> Exercise prompt:
Can you quote the lines below exactly, starting at the line with "1. The original soundfile" and going through the last one?

'''

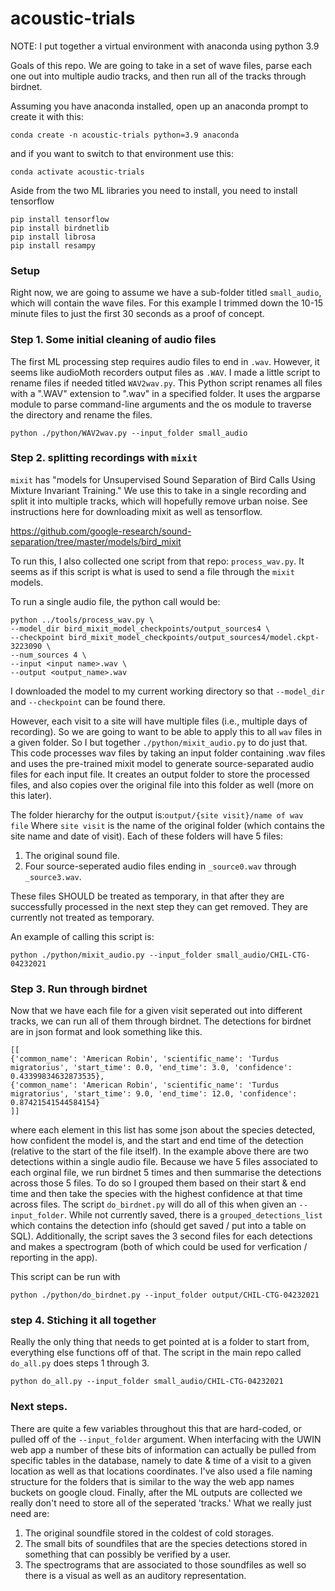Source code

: # acoustic-trials

NOTE: I put together a virtual environment with anaconda using python 3.9


Goals of this repo. We are going to take in a set of wave files, parse each one out into multiple audio tracks, and then run all of the tracks through birdnet.


Assuming you have anaconda installed, open up an anaconda prompt to create it with this:
```
conda create -n acoustic-trials python=3.9 anaconda

```

and if you want to switch to that environment use this:
```
conda activate acoustic-trials
```

Aside from the two ML libraries you need to install, you need to install tensorflow

```
pip install tensorflow
pip install birdnetlib
pip install librosa
pip install resampy
```


### Setup

Right now, we are going to assume we have a sub-folder titled `small_audio`, which will contain the wave files. For this example I trimmed down the 10-15 minute files to just the first 30 seconds as a proof of concept.

### Step 1. Some initial cleaning of audio files

The first ML processing step requires audio files to end in `.wav`. However, it seems like audioMoth recorders output files as `.WAV`. I made a little script to rename files if needed titled `WAV2wav.py`. This Python script renames all files with a ".WAV" extension to ".wav" in a specified folder. It uses the argparse module to parse command-line arguments and the os module to traverse the directory and rename the files.

```
python ./python/WAV2wav.py --input_folder small_audio

```


### Step 2. splitting recordings with `mixit`

`mixit` has "models for Unsupervised Sound Separation of Bird Calls Using Mixture Invariant Training." We use this to take in a single recording and split it into multiple tracks, which will hopefully remove urban noise. See instructions here for downloading mixit as well as tensorflow.

https://github.com/google-research/sound-separation/tree/master/models/bird_mixit

To run this, I also collected one script from that repo: `process_wav.py`. It seems as if this script is what is used to send a file through the `mixit` models.

To run a single audio file, the python call would be:

```
python ../tools/process_wav.py \
--model_dir bird_mixit_model_checkpoints/output_sources4 \
--checkpoint bird_mixit_model_checkpoints/output_sources4/model.ckpt-3223090 \
--num_sources 4 \
--input <input name>.wav \
--output <output_name>.wav
```

I downloaded the model to my current working directory so that `--model_dir` and `--checkpoint` can be found there.

However, each visit to a site will have multiple files (i.e., multiple days of recording). So we are going to want to be able to apply this to all `wav` files in a given folder.  So I but together `./python/mixit_audio.py` to do just that. This code processes wav files by taking an input folder containing .wav files and uses the pre-trained mixit model to generate source-separated audio files for each input file. It creates an output folder to store the processed files, and also copies over the original file into this folder as well (more on this later). 

The folder hierarchy for the output is:`output/{site visit}/name of wav file` Where `site visit` is the name of the original folder (which contains the site name and date of visit). Each of these folders will have 5 files:

1. The original sound file.
2. Four source-seperated audio files ending in `_source0.wav` through `_source3.wav`.

These files SHOULD be treated as temporary, in that after they are successfully processed in the next step they can get removed. They are currently not treated as temporary.

An example of calling this script is:

```
python ./python/mixit_audio.py --input_folder small_audio/CHIL-CTG-04232021
```

### Step 3. Run through birdnet

Now that we have each file for a given visit seperated out into different tracks, we can run all of them through birdnet. The detections for birdnet are in json format and look something like this.


```
[[
{'common_name': 'American Robin', 'scientific_name': 'Turdus migratorius', 'start_time': 0.0, 'end_time': 3.0, 'confidence': 0.43399834632873535},
{'common_name': 'American Robin', 'scientific_name': 'Turdus migratorius', 'start_time': 9.0, 'end_time': 12.0, 'confidence': 0.87421541544584154}
]]
```
where each element in this list has some json about the species detected, how confident the model is, and the start and end time of the detection (relative to the start of the file itself). In the example above there are two detections within a single audio file. Because we have 5 files associated to each orginal file, we run birdnet 5 times and then summarise the detections across those 5 files. To do so I grouped them based on their start & end time and then take the species with the highest confidence at that time across files. The script `do_birdnet.py` will do all of this when given an `--input_folder`. While not currently saved, there is a `grouped_detections_list` which contains the detection info (should get saved / put into a table on SQL). Additionally, the script saves the 3 second files for each detections and makes a spectrogram (both of which could be used for verfication / reporting in the app).

This script can be run with

```
python ./python/do_birdnet.py --input_folder output/CHIL-CTG-04232021
```

### step 4. Stiching it all together

Really the only thing that needs to get pointed at is a folder to start from, everything else functions off of that. The script in the main repo called `do_all.py` does steps 1 through 3.

```
python do_all.py --input_folder small_audio/CHIL-CTG-04232021
```

### Next steps.

There are quite a few variables throughout this that are hard-coded, or pulled off of the `--input_folder` argument. When interfacing with the UWIN web app a number of these bits of information can actually be pulled from specific tables in the database, namely to date & time of a visit to a given location as well as that locations coordinates. I've also used a file naming structure for the folders that is similar to the way the web app names buckets on google cloud. Finally, after the ML outputs are collected we really don't need to store all of the seperated 'tracks.' What we really just need are:
1. The original soundfile stored in the coldest of cold storages.
2. The small bits of soundfiles that are the species detections stored in something that can possibly be verified by a user. 
3. The spectrograms that are associated to those soundfiles as well so there is a visual as well as an auditory representation.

'''

> Exercise output:
1. The original soundfile stored in the coldest of cold storages.
2. The small bits of soundfiles that are the species detections stored in something that can possibly be verified by a user. 
3. The spectrograms that are associated to those soundfiles as well so there is a visual as well as an auditory representation.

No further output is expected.